Everyone has moments when they’re feeling like a failure in life. This sentiment is especially common in the modern day of social media and highlight reels. But criticizing yourself does nothing except demoralize you and diminish your sense of self-worth. 

Below are some recommendations for coping with feelings of failure.

1. Stop Comparing Yourself to Others

Comparing yourself to others is pointless and often makes you feel that you’re lacking in some way—in reality, everyone’s at a different point in life at different times based on our priorities, values, and other external factors that are out of our control.

Consequently, another person’s life position is irrelevant to you because you’re a different person—you have different values, a different family and upbringing, and different life circumstances. While they might be in their prime now, you might be on the rise and reaching your prime while they’re on their decline.

Many aspects of our society thrive by making us compare ourselves to others like social media and marketing campaigns for clothes, makeup, and other material goods—if we don’t have this thing, this life, or look this way, then we aren’t good enough. Mind coach Vex King (Good Vibes, Good Life) recommends distancing yourself from social media and other pressures if you’re falling trap to the self-comparison complex.

2. Set Your Own Goals

In 12 Rules for Life, Jordan Peterson echoes King’s idea that comparing yourself to others is pointless. But Peterson takes it further and explains that if you’re feeling like a failure, you need to stop judging yourself by other people’s yardsticks. Instead, you need to set your own. You need a total reworking of your goals, starting with understanding yourself as though you were a stranger. There are three steps to it:

Step 1: Take a broader view of your existence and of other people.

You’ve likely identified a single, arbitrary dimension as THE single most important thing to achieve—like money, fame, or status—and you’re feeling like a failure because you don’t have it. But as Peterson points out, your existence is multidimensional: You have a lot of components to your existence—family, friends, personal projects, hobbies.

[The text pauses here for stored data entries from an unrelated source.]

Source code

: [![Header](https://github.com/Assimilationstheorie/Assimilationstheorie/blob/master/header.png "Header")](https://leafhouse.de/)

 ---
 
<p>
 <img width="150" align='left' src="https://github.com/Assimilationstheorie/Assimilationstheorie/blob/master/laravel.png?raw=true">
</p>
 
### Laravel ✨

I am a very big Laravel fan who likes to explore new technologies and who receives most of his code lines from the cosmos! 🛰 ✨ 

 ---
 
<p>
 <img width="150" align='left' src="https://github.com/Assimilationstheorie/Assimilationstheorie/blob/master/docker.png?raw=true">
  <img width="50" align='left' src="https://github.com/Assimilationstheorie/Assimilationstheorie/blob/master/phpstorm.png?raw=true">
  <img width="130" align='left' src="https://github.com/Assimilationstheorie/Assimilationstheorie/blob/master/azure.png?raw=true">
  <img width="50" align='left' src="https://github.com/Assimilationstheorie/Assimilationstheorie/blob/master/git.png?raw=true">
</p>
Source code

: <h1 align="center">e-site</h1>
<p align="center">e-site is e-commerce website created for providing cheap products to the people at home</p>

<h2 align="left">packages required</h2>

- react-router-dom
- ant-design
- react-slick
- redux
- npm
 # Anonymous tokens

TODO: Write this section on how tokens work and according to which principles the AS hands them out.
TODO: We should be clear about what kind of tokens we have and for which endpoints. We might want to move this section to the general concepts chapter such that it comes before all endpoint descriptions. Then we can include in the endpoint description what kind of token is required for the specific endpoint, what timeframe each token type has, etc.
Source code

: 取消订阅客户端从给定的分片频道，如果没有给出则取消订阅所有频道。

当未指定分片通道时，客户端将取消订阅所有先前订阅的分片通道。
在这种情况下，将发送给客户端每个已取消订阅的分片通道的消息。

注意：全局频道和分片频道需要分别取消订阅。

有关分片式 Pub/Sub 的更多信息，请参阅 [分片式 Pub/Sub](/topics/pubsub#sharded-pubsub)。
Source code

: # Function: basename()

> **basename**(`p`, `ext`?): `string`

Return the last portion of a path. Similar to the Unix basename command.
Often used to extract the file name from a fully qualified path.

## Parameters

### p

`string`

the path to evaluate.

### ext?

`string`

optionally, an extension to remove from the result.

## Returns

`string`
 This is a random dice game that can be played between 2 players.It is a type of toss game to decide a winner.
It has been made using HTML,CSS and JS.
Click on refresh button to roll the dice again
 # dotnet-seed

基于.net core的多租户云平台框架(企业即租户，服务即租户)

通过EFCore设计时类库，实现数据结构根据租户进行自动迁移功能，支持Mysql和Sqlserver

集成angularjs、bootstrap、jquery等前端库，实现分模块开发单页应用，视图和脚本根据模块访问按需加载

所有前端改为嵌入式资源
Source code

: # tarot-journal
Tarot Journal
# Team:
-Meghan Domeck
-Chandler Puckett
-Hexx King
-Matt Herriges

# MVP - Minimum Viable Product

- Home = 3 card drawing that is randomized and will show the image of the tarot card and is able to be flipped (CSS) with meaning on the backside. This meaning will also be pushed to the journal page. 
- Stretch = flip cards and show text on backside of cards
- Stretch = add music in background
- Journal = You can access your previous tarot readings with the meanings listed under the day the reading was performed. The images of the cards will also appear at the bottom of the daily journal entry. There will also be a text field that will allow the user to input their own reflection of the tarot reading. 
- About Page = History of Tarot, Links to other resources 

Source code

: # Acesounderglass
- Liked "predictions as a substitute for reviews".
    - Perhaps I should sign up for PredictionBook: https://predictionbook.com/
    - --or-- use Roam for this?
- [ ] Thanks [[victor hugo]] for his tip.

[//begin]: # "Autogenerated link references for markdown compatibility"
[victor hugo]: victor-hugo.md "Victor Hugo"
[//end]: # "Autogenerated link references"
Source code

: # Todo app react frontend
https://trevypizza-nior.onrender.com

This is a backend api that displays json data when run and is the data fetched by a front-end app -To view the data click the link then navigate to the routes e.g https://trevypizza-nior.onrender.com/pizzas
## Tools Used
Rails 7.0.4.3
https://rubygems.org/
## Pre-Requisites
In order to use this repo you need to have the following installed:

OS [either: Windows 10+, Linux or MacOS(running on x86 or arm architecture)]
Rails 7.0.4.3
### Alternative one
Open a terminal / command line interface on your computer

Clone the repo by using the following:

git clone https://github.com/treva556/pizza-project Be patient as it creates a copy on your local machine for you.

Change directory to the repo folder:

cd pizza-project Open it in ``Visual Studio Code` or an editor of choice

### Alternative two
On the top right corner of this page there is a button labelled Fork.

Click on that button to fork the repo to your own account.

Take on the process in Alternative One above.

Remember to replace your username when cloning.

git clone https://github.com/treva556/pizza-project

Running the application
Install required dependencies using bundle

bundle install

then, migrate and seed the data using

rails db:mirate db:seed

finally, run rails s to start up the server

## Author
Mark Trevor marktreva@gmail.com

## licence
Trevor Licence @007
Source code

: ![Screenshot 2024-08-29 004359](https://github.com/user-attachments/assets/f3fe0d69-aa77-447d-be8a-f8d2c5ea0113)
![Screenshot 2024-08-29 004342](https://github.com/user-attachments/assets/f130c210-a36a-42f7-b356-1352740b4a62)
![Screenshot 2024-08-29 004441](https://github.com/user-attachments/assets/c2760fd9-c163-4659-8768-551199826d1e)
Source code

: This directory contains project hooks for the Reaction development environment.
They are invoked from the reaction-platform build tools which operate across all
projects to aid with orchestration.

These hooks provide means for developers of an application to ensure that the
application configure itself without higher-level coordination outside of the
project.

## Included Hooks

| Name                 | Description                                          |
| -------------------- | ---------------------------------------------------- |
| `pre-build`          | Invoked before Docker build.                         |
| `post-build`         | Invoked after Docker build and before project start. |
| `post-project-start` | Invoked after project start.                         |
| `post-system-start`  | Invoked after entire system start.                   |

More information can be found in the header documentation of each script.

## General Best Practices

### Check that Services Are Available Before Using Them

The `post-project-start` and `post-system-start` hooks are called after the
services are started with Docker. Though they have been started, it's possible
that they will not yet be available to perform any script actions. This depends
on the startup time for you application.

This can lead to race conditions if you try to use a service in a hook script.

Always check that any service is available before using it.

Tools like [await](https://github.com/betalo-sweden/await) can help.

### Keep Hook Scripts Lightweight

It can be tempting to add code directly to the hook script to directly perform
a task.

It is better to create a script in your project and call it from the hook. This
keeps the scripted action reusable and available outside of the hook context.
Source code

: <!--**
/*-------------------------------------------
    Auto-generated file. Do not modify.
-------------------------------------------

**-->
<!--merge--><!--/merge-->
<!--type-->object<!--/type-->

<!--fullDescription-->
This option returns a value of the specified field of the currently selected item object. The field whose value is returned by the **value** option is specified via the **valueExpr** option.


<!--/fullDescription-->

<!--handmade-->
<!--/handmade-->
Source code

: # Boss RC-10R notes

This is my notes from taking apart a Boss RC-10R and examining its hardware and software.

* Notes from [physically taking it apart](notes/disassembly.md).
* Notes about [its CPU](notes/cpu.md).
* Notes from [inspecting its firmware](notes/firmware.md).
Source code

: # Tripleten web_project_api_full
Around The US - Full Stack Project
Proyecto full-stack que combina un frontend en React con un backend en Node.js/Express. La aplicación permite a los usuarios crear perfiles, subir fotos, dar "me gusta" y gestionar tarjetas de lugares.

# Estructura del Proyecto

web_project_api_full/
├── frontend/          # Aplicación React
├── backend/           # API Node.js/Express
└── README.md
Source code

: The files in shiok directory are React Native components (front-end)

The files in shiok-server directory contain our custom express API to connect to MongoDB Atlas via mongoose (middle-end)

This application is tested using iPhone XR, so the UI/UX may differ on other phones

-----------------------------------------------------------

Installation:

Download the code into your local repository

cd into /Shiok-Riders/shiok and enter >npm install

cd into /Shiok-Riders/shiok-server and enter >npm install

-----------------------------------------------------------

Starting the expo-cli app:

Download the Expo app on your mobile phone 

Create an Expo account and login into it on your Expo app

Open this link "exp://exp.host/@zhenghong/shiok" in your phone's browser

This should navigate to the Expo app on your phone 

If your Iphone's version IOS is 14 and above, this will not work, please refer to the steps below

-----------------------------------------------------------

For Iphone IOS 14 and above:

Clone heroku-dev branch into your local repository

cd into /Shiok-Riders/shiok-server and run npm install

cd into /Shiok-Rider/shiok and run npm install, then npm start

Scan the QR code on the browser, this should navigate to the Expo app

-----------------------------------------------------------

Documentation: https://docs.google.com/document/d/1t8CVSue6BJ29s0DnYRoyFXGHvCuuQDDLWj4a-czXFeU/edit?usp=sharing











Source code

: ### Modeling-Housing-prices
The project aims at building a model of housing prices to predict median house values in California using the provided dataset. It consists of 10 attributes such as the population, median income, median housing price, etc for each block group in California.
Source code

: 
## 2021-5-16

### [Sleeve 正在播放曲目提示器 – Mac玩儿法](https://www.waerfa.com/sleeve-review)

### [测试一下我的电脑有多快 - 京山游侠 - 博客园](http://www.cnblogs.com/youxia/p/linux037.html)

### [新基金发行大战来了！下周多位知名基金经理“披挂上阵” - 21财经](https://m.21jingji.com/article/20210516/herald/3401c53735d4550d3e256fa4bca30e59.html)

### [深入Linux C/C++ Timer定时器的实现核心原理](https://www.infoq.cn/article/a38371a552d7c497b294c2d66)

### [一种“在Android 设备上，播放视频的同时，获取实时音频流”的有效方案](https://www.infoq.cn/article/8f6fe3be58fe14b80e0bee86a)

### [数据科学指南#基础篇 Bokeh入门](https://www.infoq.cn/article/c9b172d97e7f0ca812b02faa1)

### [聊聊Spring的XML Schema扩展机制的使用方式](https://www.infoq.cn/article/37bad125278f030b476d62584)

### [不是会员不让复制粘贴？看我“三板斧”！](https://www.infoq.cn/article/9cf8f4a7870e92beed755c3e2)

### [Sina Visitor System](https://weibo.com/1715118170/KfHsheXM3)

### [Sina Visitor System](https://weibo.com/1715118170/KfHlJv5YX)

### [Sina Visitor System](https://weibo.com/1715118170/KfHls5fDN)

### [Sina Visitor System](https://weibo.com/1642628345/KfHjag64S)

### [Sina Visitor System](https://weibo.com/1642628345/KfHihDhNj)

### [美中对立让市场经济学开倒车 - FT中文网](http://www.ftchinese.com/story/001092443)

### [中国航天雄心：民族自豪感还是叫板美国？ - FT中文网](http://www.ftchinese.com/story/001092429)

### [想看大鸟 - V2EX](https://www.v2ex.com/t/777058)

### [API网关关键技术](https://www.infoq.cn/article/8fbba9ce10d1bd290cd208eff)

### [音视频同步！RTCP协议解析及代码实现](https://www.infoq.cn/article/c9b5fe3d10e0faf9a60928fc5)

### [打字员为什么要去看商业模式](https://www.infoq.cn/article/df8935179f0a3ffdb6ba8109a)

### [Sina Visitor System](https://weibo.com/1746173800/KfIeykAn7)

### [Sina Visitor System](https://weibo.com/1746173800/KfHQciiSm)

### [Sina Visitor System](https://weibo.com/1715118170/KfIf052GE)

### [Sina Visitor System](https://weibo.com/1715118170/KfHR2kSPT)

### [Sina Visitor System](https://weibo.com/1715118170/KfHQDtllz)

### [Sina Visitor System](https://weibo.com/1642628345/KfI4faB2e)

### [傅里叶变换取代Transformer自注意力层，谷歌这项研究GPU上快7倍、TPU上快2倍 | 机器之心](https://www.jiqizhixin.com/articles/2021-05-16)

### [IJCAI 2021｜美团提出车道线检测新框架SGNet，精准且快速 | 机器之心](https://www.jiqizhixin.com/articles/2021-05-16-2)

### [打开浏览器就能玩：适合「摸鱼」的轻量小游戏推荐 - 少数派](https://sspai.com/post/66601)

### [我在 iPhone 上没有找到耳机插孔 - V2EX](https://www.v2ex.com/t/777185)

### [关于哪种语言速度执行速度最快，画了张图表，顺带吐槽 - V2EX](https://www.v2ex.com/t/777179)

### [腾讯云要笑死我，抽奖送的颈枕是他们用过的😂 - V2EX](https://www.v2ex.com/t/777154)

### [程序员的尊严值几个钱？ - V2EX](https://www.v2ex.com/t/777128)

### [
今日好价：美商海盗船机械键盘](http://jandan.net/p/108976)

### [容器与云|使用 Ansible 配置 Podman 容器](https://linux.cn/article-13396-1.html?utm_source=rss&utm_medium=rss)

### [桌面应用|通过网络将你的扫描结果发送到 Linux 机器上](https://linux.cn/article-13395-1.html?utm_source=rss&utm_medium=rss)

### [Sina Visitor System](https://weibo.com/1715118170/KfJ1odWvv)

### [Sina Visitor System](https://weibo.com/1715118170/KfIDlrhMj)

So, you should judge your success across all the games you play. 

Furthermore, there isn’t a binary condition of “success” vs “failure.” There are many gradations in between. What matters is whether you can get better, not whether you can achieve binary success.

Finally, you’re likely only seeing the highlight reel from other people. They don’t expose their deep problems and failings. You’re likely overvaluing what you don’t have and undervaluing what you do. Even the very people you envy might secretly envy you, in ways you’re not aware.

Step 2: Drill deeply into your discontent and understand yourself.

You’re likely discontent about not having something (like money, a particular job, an achievement). Drill into your discontent and transform it. What do you want? Why do you feel this way?

As you question yourself, you may realize that there are multiple conflicting desires at play. List them all out, realize the conflict between them, then prioritize them into a list.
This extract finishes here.